I sent that skirt back this morning, slapping the free shipping label onto the box with disgust. Then I looked outside and it was snowing and I hated all things. Except cheese. I am a prickly pear and it took me half the morning to figure out the real reason besides hormones for the my prickly pear syndrome. It is March 14th, the day before the Ides of March, the day Chris and I got married because it was Spring Break. We would have been married nineteen years today. The prickly pear syndrome comes from not wanting to remember or acknowledge that I would have been married for nineteen years. It is symptom of trying hard not to acknowledge a past life because I have moved on to a different one.
Last week, I caught the tail end of an interview on NPR with Patton Oswalt. At the end of the interview he said "You know, you can say you're through with grief all you want, but grief will let you know when it's done." I wanted to tell him that it will never be done. You're going to think it is done. You haven't felt any twinges or leaky eyes in a while. You actually feel happy about your present life and then out of nowhere grief steps up and taps you on the shoulder. "Hey let's dance some more. I'm not done yet!" That's when grief turns into that crazy drunk guy you can't shake at the club. He may be kind of cute, but you're not interested and you're tired and ready to go home for the night. Yet, you are too polite to say no. You follow him back out onto the dance floor and think about ways to ditch him when he's not paying attention. You are not having any fun.

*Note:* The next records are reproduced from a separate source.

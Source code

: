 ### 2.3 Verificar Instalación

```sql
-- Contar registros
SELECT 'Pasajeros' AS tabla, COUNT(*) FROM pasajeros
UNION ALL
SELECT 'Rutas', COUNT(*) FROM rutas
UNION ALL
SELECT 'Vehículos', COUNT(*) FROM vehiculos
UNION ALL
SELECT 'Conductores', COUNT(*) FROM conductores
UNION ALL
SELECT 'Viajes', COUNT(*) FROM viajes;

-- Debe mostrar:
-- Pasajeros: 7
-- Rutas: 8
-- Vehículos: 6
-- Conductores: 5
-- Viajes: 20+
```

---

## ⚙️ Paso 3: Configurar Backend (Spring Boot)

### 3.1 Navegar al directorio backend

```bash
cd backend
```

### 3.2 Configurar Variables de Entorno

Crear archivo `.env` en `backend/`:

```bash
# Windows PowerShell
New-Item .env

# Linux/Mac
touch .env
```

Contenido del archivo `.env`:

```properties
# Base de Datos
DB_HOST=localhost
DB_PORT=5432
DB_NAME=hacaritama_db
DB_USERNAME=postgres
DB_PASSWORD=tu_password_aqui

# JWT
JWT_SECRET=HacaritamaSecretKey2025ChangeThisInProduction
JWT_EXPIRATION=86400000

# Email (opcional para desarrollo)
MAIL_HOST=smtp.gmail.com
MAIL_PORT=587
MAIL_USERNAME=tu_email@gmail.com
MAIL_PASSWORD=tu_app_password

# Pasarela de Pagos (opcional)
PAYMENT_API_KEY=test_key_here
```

Dates, numbers. They are too significant at times. Maybe if I focus on the irritating fact that I am sending a skirt back for the second time because it is too small, I won't notice what day it is. If I complain and gripe about how it is snowing in March (it is still winter, I don't know why I am complaining) I won't think about how our original plan was to get married on the fifteenth of March until we remembered Shakespeare and moved it up a day. If I spend enough time focused on criticizing my weight, I won't feel grief tapping on my shoulder trying to drag me back to that dance floor.
It has been five years. My feet hurt and I'm tired of dancing.